- _WHAT YOU HAVE TO DO_:
Note every line in the entries that contains the string "list", and copy it.

- _SUPPLIED DATA_:
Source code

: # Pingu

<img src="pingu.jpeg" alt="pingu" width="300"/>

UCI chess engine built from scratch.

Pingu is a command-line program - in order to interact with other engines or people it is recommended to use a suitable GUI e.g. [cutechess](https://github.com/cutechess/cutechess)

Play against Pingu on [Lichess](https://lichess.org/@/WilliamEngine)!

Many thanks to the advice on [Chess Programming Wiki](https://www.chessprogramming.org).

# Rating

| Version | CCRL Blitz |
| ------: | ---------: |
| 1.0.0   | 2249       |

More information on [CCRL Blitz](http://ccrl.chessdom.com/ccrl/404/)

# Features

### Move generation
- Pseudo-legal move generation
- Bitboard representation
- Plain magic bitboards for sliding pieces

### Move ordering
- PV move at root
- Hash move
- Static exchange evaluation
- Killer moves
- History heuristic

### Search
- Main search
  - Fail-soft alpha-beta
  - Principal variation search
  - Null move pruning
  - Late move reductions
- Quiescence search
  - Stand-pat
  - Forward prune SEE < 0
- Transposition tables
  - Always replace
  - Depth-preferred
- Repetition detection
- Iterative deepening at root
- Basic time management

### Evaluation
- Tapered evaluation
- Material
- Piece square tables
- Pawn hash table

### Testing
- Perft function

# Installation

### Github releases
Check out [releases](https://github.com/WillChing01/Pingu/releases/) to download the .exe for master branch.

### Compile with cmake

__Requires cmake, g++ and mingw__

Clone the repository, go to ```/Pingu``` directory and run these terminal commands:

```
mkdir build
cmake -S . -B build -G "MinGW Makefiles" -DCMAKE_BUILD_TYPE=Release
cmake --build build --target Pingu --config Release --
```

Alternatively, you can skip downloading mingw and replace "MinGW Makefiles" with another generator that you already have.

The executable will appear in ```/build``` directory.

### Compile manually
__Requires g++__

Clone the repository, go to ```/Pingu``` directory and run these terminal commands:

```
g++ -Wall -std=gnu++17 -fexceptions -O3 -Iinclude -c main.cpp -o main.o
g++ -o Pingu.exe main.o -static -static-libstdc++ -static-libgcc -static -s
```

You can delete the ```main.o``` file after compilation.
---
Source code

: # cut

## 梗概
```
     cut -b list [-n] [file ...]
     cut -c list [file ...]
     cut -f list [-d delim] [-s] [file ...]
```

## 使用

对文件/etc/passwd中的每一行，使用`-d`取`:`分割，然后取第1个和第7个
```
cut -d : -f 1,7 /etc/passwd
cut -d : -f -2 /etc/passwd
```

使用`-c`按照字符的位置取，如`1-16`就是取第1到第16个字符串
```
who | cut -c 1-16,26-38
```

- _YOUR RESPONSE_:
     cut -b list [-n] [file ...]
     cut -c list [file ...]
     cut -f list [-d delim] [-s] [file ...]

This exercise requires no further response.